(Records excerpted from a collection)
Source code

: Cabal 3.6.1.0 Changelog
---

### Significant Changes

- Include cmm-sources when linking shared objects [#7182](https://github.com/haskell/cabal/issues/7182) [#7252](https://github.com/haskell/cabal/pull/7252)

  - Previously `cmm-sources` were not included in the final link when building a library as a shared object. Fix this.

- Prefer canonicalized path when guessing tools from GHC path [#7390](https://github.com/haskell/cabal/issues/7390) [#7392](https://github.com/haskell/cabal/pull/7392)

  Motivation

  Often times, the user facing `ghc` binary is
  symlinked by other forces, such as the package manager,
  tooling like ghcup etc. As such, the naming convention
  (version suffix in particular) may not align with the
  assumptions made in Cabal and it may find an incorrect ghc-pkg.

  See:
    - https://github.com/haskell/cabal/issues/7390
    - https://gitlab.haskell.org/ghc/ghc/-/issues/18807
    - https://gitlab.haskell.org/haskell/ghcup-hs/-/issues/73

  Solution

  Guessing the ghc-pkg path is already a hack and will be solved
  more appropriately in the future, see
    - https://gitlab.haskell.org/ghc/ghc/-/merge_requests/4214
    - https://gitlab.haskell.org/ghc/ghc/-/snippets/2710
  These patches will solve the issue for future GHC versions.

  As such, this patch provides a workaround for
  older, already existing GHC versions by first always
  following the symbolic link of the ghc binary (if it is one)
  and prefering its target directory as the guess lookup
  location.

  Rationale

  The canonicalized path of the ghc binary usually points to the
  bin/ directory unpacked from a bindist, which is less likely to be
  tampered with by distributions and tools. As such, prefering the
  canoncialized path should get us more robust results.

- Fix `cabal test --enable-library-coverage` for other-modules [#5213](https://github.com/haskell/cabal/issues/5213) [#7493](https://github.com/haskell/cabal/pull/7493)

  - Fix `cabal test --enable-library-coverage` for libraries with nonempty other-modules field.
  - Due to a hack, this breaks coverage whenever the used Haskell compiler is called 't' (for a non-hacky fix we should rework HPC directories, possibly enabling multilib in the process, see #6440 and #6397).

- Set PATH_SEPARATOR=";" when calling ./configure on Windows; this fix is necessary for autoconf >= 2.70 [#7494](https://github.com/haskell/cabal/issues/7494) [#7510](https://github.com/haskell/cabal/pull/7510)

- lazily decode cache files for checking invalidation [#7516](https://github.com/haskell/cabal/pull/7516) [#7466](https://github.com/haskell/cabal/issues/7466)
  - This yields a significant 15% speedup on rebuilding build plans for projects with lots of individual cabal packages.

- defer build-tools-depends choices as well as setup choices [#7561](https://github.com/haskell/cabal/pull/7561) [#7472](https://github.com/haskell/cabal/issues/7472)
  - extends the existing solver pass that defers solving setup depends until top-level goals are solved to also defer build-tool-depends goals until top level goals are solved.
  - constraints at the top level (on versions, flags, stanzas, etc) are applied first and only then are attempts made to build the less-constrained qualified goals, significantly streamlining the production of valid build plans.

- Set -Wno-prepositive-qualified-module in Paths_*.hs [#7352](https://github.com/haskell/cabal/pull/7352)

> **Exercise brief**:
What you return should be exactly the lines above, starting at the one with "As such, this" and ending at the one with "bin/ directory unpacked", and nothing else.

> **Response area**:
  As such, this patch provides a workaround for
  older, already existing GHC versions by first always
  following the symbolic link of the ghc binary (if it is one)
  and prefering its target directory as the guess lookup
  location.

  Rationale

  The canonicalized path of the ghc binary usually points to the
  bin/ directory unpacked from a bindist, which is less likely to be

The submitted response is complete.